# What is required
Word for word, repeat the data; no picture should appear in the result.

[Source texts of formatted documents]
[Start of Attachment]

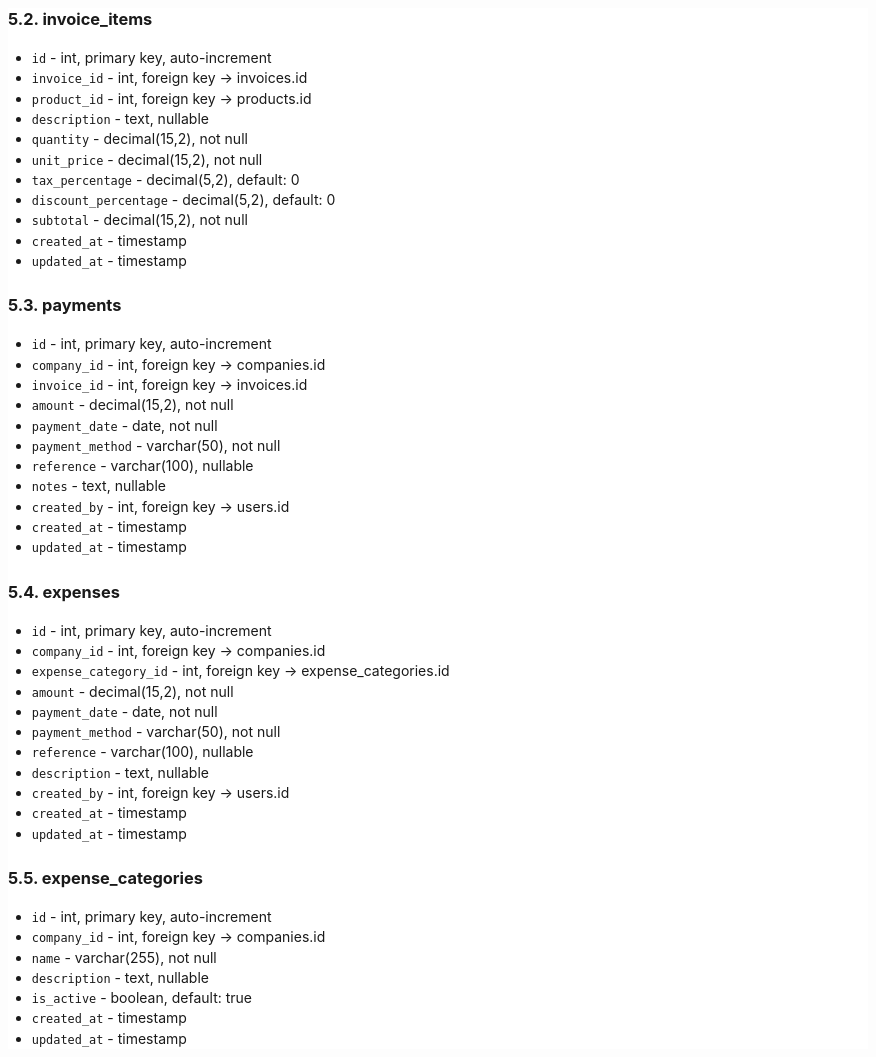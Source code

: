 ### 5.2. invoice_items

-   `id` - int, primary key, auto-increment
-   `invoice_id` - int, foreign key -> invoices.id
-   `product_id` - int, foreign key -> products.id
-   `description` - text, nullable
-   `quantity` - decimal(15,2), not null
-   `unit_price` - decimal(15,2), not null
-   `tax_percentage` - decimal(5,2), default: 0
-   `discount_percentage` - decimal(5,2), default: 0
-   `subtotal` - decimal(15,2), not null
-   `created_at` - timestamp
-   `updated_at` - timestamp

### 5.3. payments

-   `id` - int, primary key, auto-increment
-   `company_id` - int, foreign key -> companies.id
-   `invoice_id` - int, foreign key -> invoices.id
-   `amount` - decimal(15,2), not null
-   `payment_date` - date, not null
-   `payment_method` - varchar(50), not null
-   `reference` - varchar(100), nullable
-   `notes` - text, nullable
-   `created_by` - int, foreign key -> users.id
-   `created_at` - timestamp
-   `updated_at` - timestamp

### 5.4. expenses

-   `id` - int, primary key, auto-increment
-   `company_id` - int, foreign key -> companies.id
-   `expense_category_id` - int, foreign key -> expense_categories.id
-   `amount` - decimal(15,2), not null
-   `payment_date` - date, not null
-   `payment_method` - varchar(50), not null
-   `reference` - varchar(100), nullable
-   `description` - text, nullable
-   `created_by` - int, foreign key -> users.id
-   `created_at` - timestamp
-   `updated_at` - timestamp

### 5.5. expense_categories

-   `id` - int, primary key, auto-increment
-   `company_id` - int, foreign key -> companies.id
-   `name` - varchar(255), not null
-   `description` - text, nullable
-   `is_active` - boolean, default: true
-   `created_at` - timestamp
-   `updated_at` - timestamp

[End of Attachment]

# Reply
Source code

: ### 5.2. invoice_items

-   `id` - int, primary key, auto-increment
-   `invoice_id` - int, foreign key -> invoices.id
-   `product_id` - int, foreign key -> products.id
-   `description` - text, nullable
-   `quantity` - decimal(15,2), not null
-   `unit_price` - decimal(15,2), not null
-   `tax_percentage` - decimal(5,2), default: 0
-   `discount_percentage` - decimal(5,2), default: 0
-   `subtotal` - decimal(15,2), not null
-   `created_at` - timestamp
-   `updated_at` - timestamp

### 5.3. payments

-   `id` - int, primary key, auto-increment
-   `company_id` - int, foreign key -> companies.id
-   `invoice_id` - int, foreign key -> invoices.id
-   `amount` - decimal(15,2), not null
-   `payment_date` - date, not null
-   `payment_method` - varchar(50), not null
-   `reference` - varchar(100), nullable
-   `notes` - text, nullable
-   `created_by` - int, foreign key -> users.id
-   `created_at` - timestamp
-   `updated_at` - timestamp

### 5.4. expenses

-   `id` - int, primary key, auto-increment
-   `company_id` - int, foreign key -> companies.id
-   `expense_category_id` - int, foreign key -> expense_categories.id
-   `amount` - decimal(15,2), not null
-   `payment_date` - date, not null
-   `payment_method` - varchar(50), not null
-   `reference` - varchar(100), nullable
-   `description` - text, nullable
-   `created_by` - int, foreign key -> users.id
-   `created_at` - timestamp
-   `updated_at` - timestamp

### 5.5. expense_categories

-   `id` - int, primary key, auto-increment
-   `company_id` - int, foreign key -> companies.id
-   `name` - varchar(255), not null
-   `description` - text, nullable
-   `is_active` - boolean, default: true
-   `created_at` - timestamp
-   `updated_at` - timestamp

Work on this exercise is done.